Published: Monday, February 11, 2008

The great Lake Stevens chicken war

LAKE STEVENS -- The Chicken has had a long and full life.

Right now, it's undergoing scrutiny after its current owner at the Chicken Drive-In, in downtown Lake Stevens, was recently told by the city the bird has to be removed because it violates city code. The matter has yet to be resolved.

But that's nothing. It's had its shoulder broken. It's had numbers drawn into its eyes. It's been dragged to keg parties in the woods. The 7-foot-tall fowl has been the foil for countless school pranks over the years.
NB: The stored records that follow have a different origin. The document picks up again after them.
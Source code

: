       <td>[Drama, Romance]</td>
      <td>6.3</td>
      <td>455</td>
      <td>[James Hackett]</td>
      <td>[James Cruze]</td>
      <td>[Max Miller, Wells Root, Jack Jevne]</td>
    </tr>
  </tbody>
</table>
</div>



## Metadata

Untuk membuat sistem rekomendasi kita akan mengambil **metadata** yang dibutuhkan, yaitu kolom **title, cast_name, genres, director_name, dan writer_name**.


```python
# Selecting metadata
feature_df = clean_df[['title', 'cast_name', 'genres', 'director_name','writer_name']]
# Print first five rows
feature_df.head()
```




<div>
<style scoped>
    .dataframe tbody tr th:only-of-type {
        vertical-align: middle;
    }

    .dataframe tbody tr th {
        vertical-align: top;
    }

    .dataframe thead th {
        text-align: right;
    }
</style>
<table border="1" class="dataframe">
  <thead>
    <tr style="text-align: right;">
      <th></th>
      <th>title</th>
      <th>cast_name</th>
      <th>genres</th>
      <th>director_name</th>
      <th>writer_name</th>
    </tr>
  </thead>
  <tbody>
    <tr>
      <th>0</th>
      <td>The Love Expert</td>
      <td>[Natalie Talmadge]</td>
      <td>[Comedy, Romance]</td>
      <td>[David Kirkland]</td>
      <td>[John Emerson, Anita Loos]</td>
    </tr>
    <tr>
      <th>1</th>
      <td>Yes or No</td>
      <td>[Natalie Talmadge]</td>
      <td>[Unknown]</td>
Ask Jean Kiniry. She started the Chicken Drive-In near what is now Frontier Village in 1968 -- 40 years ago. The bird was first stolen in 1969 from its perch atop the small drive-in, after which the class of '69 wrote the number "69" in black on its yellow eyes.
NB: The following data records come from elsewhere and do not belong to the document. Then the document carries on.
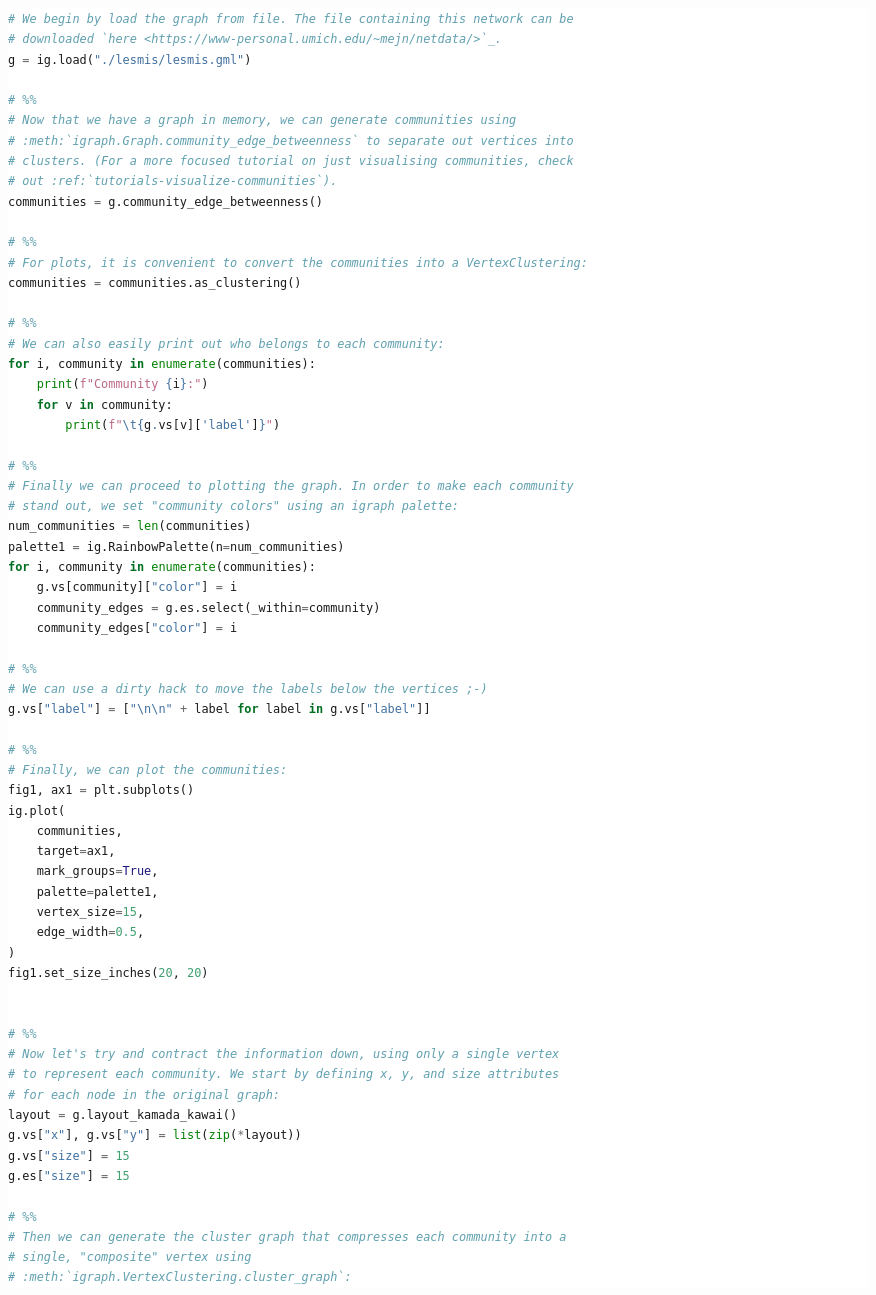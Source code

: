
```python
# We begin by load the graph from file. The file containing this network can be
# downloaded `here <https://www-personal.umich.edu/~mejn/netdata/>`_.
g = ig.load("./lesmis/lesmis.gml")

# %%
# Now that we have a graph in memory, we can generate communities using
# :meth:`igraph.Graph.community_edge_betweenness` to separate out vertices into
# clusters. (For a more focused tutorial on just visualising communities, check
# out :ref:`tutorials-visualize-communities`).
communities = g.community_edge_betweenness()

# %%
# For plots, it is convenient to convert the communities into a VertexClustering:
communities = communities.as_clustering()

# %%
# We can also easily print out who belongs to each community:
for i, community in enumerate(communities):
    print(f"Community {i}:")
    for v in community:
        print(f"\t{g.vs[v]['label']}")

# %%
# Finally we can proceed to plotting the graph. In order to make each community
# stand out, we set "community colors" using an igraph palette:
num_communities = len(communities)
palette1 = ig.RainbowPalette(n=num_communities)
for i, community in enumerate(communities):
    g.vs[community]["color"] = i
    community_edges = g.es.select(_within=community)
    community_edges["color"] = i

# %%
# We can use a dirty hack to move the labels below the vertices ;-)
g.vs["label"] = ["\n\n" + label for label in g.vs["label"]]

# %%
# Finally, we can plot the communities:
fig1, ax1 = plt.subplots()
ig.plot(
    communities,
    target=ax1,
    mark_groups=True,
    palette=palette1,
    vertex_size=15,
    edge_width=0.5,
)
fig1.set_size_inches(20, 20)


# %%
# Now let's try and contract the information down, using only a single vertex
# to represent each community. We start by defining x, y, and size attributes
# for each node in the original graph:
layout = g.layout_kamada_kawai()
g.vs["x"], g.vs["y"] = list(zip(*layout))
g.vs["size"] = 15
g.es["size"] = 15

# %%
# Then we can generate the cluster graph that compresses each community into a
# single, "composite" vertex using
# :meth:`igraph.VertexClustering.cluster_graph`:
```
Nearly every year, the Lake Stevens High School senior class filched the fiberglass Chicken, and Kiniry's patience with the pranks depended on the shape in which the bird came back. Or if it came back at all.

"Sometimes I had a little problem," said Kiniry, now 75 and still living in Sunnyside. "One time I had to bribe the whole basketball team with burgers and fries to get it back."
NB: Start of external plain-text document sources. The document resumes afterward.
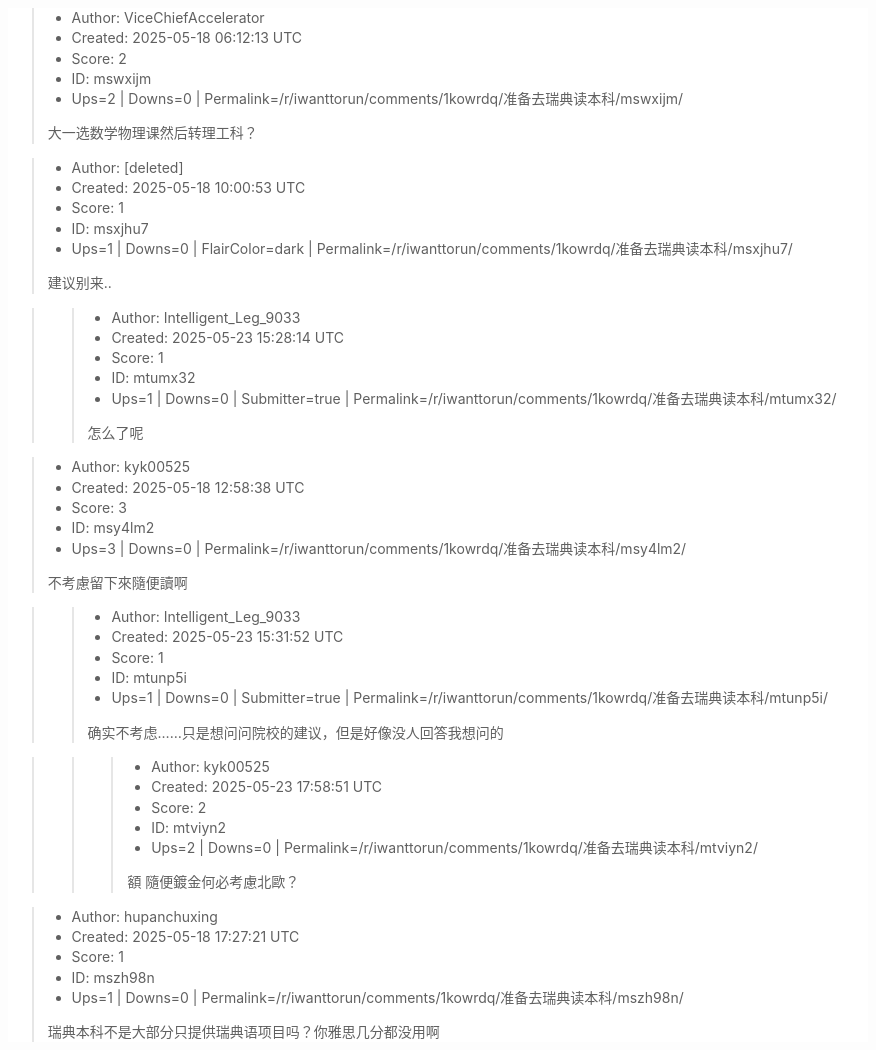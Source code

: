 > - Author: ViceChiefAccelerator
> - Created: 2025-05-18 06:12:13 UTC
> - Score: 2
> - ID: mswxijm
> - Ups=2 | Downs=0 | Permalink=/r/iwanttorun/comments/1kowrdq/准备去瑞典读本科/mswxijm/
>
> 大一选数学物理课然后转理工科？

> - Author: [deleted]
> - Created: 2025-05-18 10:00:53 UTC
> - Score: 1
> - ID: msxjhu7
> - Ups=1 | Downs=0 | FlairColor=dark | Permalink=/r/iwanttorun/comments/1kowrdq/准备去瑞典读本科/msxjhu7/
>
> 建议别来..

>> - Author: Intelligent_Leg_9033
>> - Created: 2025-05-23 15:28:14 UTC
>> - Score: 1
>> - ID: mtumx32
>> - Ups=1 | Downs=0 | Submitter=true | Permalink=/r/iwanttorun/comments/1kowrdq/准备去瑞典读本科/mtumx32/
>>
>> 怎么了呢

> - Author: kyk00525
> - Created: 2025-05-18 12:58:38 UTC
> - Score: 3
> - ID: msy4lm2
> - Ups=3 | Downs=0 | Permalink=/r/iwanttorun/comments/1kowrdq/准备去瑞典读本科/msy4lm2/
>
> 不考慮留下來隨便讀啊

>> - Author: Intelligent_Leg_9033
>> - Created: 2025-05-23 15:31:52 UTC
>> - Score: 1
>> - ID: mtunp5i
>> - Ups=1 | Downs=0 | Submitter=true | Permalink=/r/iwanttorun/comments/1kowrdq/准备去瑞典读本科/mtunp5i/
>>
>> 确实不考虑……只是想问问院校的建议，但是好像没人回答我想问的

>>> - Author: kyk00525
>>> - Created: 2025-05-23 17:58:51 UTC
>>> - Score: 2
>>> - ID: mtviyn2
>>> - Ups=2 | Downs=0 | Permalink=/r/iwanttorun/comments/1kowrdq/准备去瑞典读本科/mtviyn2/
>>>
>>> 額 隨便鍍金何必考慮北歐？

> - Author: hupanchuxing
> - Created: 2025-05-18 17:27:21 UTC
> - Score: 1
> - ID: mszh98n
> - Ups=1 | Downs=0 | Permalink=/r/iwanttorun/comments/1kowrdq/准备去瑞典读本科/mszh98n/
>
> 瑞典本科不是大部分只提供瑞典语项目吗？你雅思几分都没用啊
In later years, she bolted it down, and even hid it away at graduation time.

Kiniry ran the stand, which enjoyed a reputation for good fast food, for 27 years until she sold it to Dave Huber in 1995. Huber ran the business until closing it a few years ago. The building now houses a barbecue business.

Last year, the latest incarnation of the Chicken Drive-In -- with a reproduction of the bird, since Huber still has the original -- opened downtown.

Kiniry made a good living and enjoyed the work, she said.

"I knew everyone up there," she said.



Chicken run

Early 1960s: The fiberglass Chicken makes its first perch atop Gerry's Drive-In, Lynnwood

1968: Jean Kiniry, a former Gerry's employee, buys the Chicken and opens the Chicken Drive-In

1969: The Chicken is stolen for the first time

1970s-1990s: High school seniors steal the Chicken each year

1995: The Chicken Drive-In is sold and closes several years later

2007: A new version of the restaurant opens



Reporter Bill Sheets: 425-339-3439 or sheets@heraldnet.com.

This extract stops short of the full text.